■ Exercise materials ■
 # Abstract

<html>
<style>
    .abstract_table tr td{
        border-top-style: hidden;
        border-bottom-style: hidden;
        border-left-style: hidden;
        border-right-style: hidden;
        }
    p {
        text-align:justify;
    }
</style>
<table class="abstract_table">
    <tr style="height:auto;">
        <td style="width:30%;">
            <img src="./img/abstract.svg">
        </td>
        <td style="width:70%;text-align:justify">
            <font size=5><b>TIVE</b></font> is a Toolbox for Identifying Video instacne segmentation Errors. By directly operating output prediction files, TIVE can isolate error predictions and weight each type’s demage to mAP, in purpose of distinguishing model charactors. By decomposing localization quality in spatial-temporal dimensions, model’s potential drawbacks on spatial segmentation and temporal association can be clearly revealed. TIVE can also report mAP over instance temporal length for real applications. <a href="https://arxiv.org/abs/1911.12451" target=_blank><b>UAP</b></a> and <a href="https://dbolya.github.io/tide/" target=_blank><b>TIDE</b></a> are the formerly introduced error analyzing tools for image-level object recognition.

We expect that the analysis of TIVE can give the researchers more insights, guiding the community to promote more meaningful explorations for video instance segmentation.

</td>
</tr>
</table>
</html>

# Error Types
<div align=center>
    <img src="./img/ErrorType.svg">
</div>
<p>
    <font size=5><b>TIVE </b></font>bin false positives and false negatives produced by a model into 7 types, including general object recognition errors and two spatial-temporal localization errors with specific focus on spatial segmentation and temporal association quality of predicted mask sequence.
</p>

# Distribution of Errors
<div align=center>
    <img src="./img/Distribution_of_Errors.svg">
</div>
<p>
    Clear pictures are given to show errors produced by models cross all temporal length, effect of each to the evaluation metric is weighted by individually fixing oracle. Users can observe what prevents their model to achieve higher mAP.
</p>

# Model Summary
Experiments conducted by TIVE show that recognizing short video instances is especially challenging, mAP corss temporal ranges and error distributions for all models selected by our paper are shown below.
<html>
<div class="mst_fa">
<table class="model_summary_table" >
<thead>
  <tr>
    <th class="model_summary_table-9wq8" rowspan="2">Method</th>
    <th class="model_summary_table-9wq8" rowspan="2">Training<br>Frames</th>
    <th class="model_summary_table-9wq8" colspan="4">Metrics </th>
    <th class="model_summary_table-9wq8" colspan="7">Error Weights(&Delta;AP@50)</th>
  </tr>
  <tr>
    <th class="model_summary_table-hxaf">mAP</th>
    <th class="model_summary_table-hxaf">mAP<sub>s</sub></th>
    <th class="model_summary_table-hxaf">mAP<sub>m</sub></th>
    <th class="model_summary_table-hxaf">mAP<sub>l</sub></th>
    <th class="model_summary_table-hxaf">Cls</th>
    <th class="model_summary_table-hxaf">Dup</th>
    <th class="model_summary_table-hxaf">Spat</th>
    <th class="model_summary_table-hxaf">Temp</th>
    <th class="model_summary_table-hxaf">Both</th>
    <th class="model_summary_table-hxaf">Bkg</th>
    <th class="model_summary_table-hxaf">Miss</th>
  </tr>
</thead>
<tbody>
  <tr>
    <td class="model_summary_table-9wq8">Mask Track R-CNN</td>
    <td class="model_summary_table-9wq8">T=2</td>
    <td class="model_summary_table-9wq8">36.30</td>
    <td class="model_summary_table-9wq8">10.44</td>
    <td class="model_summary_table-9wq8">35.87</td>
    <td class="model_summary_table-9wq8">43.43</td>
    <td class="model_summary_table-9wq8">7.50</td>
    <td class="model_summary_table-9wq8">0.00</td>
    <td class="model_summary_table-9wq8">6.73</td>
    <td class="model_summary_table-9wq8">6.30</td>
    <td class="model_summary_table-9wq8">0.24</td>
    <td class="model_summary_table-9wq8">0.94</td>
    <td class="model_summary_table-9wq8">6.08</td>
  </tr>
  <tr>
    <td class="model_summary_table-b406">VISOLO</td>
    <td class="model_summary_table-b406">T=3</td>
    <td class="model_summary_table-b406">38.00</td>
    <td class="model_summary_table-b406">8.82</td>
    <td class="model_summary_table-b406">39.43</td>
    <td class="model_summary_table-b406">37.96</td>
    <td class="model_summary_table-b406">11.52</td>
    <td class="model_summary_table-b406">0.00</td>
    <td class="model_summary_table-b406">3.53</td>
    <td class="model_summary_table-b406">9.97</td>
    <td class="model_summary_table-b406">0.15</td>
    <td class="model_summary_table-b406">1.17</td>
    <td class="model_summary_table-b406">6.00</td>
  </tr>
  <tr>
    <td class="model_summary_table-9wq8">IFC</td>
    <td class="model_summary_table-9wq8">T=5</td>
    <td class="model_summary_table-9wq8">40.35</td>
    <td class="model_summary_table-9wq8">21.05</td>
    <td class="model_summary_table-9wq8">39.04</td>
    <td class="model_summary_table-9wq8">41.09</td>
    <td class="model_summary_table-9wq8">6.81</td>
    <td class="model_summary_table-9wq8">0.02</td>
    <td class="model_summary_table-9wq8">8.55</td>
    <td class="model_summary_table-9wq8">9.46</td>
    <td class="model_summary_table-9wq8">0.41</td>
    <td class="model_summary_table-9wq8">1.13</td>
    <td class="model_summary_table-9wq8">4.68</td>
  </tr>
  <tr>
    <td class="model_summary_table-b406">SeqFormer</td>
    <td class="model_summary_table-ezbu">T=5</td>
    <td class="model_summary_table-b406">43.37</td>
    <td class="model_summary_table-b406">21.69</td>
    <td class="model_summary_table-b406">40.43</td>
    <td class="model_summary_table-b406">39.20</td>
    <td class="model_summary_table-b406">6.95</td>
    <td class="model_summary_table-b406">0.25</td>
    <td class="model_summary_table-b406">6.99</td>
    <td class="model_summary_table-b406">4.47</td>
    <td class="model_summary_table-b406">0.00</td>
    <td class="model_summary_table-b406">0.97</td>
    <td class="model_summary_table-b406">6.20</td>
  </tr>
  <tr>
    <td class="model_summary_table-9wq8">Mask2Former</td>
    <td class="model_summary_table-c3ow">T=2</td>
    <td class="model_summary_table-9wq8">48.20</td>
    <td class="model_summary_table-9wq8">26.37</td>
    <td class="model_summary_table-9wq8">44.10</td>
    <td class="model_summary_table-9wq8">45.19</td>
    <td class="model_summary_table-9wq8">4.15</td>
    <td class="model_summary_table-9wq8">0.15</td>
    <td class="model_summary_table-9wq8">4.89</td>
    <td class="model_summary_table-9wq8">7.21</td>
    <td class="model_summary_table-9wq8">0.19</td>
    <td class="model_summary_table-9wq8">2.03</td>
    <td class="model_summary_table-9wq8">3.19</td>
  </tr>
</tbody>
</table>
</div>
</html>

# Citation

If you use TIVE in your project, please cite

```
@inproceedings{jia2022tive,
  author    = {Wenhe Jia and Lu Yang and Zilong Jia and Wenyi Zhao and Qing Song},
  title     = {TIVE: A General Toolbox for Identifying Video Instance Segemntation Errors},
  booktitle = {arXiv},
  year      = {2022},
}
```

■ Task brief ■
Repeat the entries exactly as they appear.

■ Response to the task ■
 # Abstract

<html>
<style>
    .abstract_table tr td{
        border-top-style: hidden;
        border-bottom-style: hidden;
        border-left-style: hidden;
        border-right-style: hidden;
        }
    p {
        text-align:justify;
    }
</style>
<table class="abstract_table">
    <tr style="height:auto;">
        <td style="width:30%;">
            <img src="./img/abstract.svg">
        </td>
        <td style="width:70%;text-align:justify">
            <font size=5><b>TIVE</b></font> is a Toolbox for Identifying Video instacne segmentation Errors. By directly operating output prediction files, TIVE can isolate error predictions and weight each type’s demage to mAP, in purpose of distinguishing model charactors. By decomposing localization quality in spatial-temporal dimensions, model’s potential drawbacks on spatial segmentation and temporal association can be clearly revealed. TIVE can also report mAP over instance temporal length for real applications. <a href="https://arxiv.org/abs/1911.12451" target=_blank><b>UAP</b></a> and <a href="https://dbolya.github.io/tide/" target=_blank><b>TIDE</b></a> are the formerly introduced error analyzing tools for image-level object recognition.

We expect that the analysis of TIVE can give the researchers more insights, guiding the community to promote more meaningful explorations for video instance segmentation.

</td>
</tr>
</table>
</html>

# Error Types
<div align=center>
    <img src="./img/ErrorType.svg">
</div>
<p>
    <font size=5><b>TIVE </b></font>bin false positives and false negatives produced by a model into 7 types, including general object recognition errors and two spatial-temporal localization errors with specific focus on spatial segmentation and temporal association quality of predicted mask sequence.
</p>

# Distribution of Errors
<div align=center>
    <img src="./img/Distribution_of_Errors.svg">
</div>
<p>
    Clear pictures are given to show errors produced by models cross all temporal length, effect of each to the evaluation metric is weighted by individually fixing oracle. Users can observe what prevents their model to achieve higher mAP.
</p>

# Model Summary
Experiments conducted by TIVE show that recognizing short video instances is especially challenging, mAP corss temporal ranges and error distributions for all models selected by our paper are shown below.
<html>
<div class="mst_fa">
<table class="model_summary_table" >
<thead>
  <tr>
    <th class="model_summary_table-9wq8" rowspan="2">Method</th>
    <th class="model_summary_table-9wq8" rowspan="2">Training<br>Frames</th>
    <th class="model_summary_table-9wq8" colspan="4">Metrics </th>
    <th class="model_summary_table-9wq8" colspan="7">Error Weights(&Delta;AP@50)</th>
  </tr>
  <tr>
    <th class="model_summary_table-hxaf">mAP</th>
    <th class="model_summary_table-hxaf">mAP<sub>s</sub></th>
    <th class="model_summary_table-hxaf">mAP<sub>m</sub></th>
    <th class="model_summary_table-hxaf">mAP<sub>l</sub></th>
    <th class="model_summary_table-hxaf">Cls</th>
    <th class="model_summary_table-hxaf">Dup</th>
    <th class="model_summary_table-hxaf">Spat</th>
    <th class="model_summary_table-hxaf">Temp</th>
    <th class="model_summary_table-hxaf">Both</th>
    <th class="model_summary_table-hxaf">Bkg</th>
    <th class="model_summary_table-hxaf">Miss</th>
  </tr>
</thead>
<tbody>
  <tr>
    <td class="model_summary_table-9wq8">Mask Track R-CNN</td>
    <td class="model_summary_table-9wq8">T=2</td>
    <td class="model_summary_table-9wq8">36.30</td>
    <td class="model_summary_table-9wq8">10.44</td>
    <td class="model_summary_table-9wq8">35.87</td>
    <td class="model_summary_table-9wq8">43.43</td>
    <td class="model_summary_table-9wq8">7.50</td>
    <td class="model_summary_table-9wq8">0.00</td>
    <td class="model_summary_table-9wq8">6.73</td>
    <td class="model_summary_table-9wq8">6.30</td>
    <td class="model_summary_table-9wq8">0.24</td>
    <td class="model_summary_table-9wq8">0.94</td>
    <td class="model_summary_table-9wq8">6.08</td>
  </tr>
  <tr>
    <td class="model_summary_table-b406">VISOLO</td>
    <td class="model_summary_table-b406">T=3</td>
    <td class="model_summary_table-b406">38.00</td>
    <td class="model_summary_table-b406">8.82</td>
    <td class="model_summary_table-b406">39.43</td>
    <td class="model_summary_table-b406">37.96</td>
    <td class="model_summary_table-b406">11.52</td>
    <td class="model_summary_table-b406">0.00</td>
    <td class="model_summary_table-b406">3.53</td>
    <td class="model_summary_table-b406">9.97</td>
    <td class="model_summary_table-b406">0.15</td>
    <td class="model_summary_table-b406">1.17</td>
    <td class="model_summary_table-b406">6.00</td>
  </tr>
  <tr>
    <td class="model_summary_table-9wq8">IFC</td>
    <td class="model_summary_table-9wq8">T=5</td>
    <td class="model_summary_table-9wq8">40.35</td>
    <td class="model_summary_table-9wq8">21.05</td>
    <td class="model_summary_table-9wq8">39.04</td>
    <td class="model_summary_table-9wq8">41.09</td>
    <td class="model_summary_table-9wq8">6.81</td>
    <td class="model_summary_table-9wq8">0.02</td>
    <td class="model_summary_table-9wq8">8.55</td>
    <td class="model_summary_table-9wq8">9.46</td>
    <td class="model_summary_table-9wq8">0.41</td>
    <td class="model_summary_table-9wq8">1.13</td>
    <td class="model_summary_table-9wq8">4.68</td>
  </tr>
  <tr>
    <td class="model_summary_table-b406">SeqFormer</td>
    <td class="model_summary_table-ezbu">T=5</td>
    <td class="model_summary_table-b406">43.37</td>
    <td class="model_summary_table-b406">21.69</td>
    <td class="model_summary_table-b406">40.43</td>
    <td class="model_summary_table-b406">39.20</td>
    <td class="model_summary_table-b406">6.95</td>
    <td class="model_summary_table-b406">0.25</td>
    <td class="model_summary_table-b406">6.99</td>
    <td class="model_summary_table-b406">4.47</td>
    <td class="model_summary_table-b406">0.00</td>
    <td class="model_summary_table-b406">0.97</td>
    <td class="model_summary_table-b406">6.20</td>
  </tr>
  <tr>
    <td class="model_summary_table-9wq8">Mask2Former</td>
    <td class="model_summary_table-c3ow">T=2</td>
    <td class="model_summary_table-9wq8">48.20</td>
    <td class="model_summary_table-9wq8">26.37</td>
    <td class="model_summary_table-9wq8">44.10</td>
    <td class="model_summary_table-9wq8">45.19</td>
    <td class="model_summary_table-9wq8">4.15</td>
    <td class="model_summary_table-9wq8">0.15</td>
    <td class="model_summary_table-9wq8">4.89</td>
    <td class="model_summary_table-9wq8">7.21</td>
    <td class="model_summary_table-9wq8">0.19</td>
    <td class="model_summary_table-9wq8">2.03</td>
    <td class="model_summary_table-9wq8">3.19</td>
  </tr>
</tbody>
</table>
</div>
</html>

# Citation

If you use TIVE in your project, please cite

```
@inproceedings{jia2022tive,
  author    = {Wenhe Jia and Lu Yang and Zilong Jia and Wenyi Zhao and Qing Song},
  title     = {TIVE: A General Toolbox for Identifying Video Instance Segemntation Errors},
  booktitle = {arXiv},
  year      = {2022},
}
```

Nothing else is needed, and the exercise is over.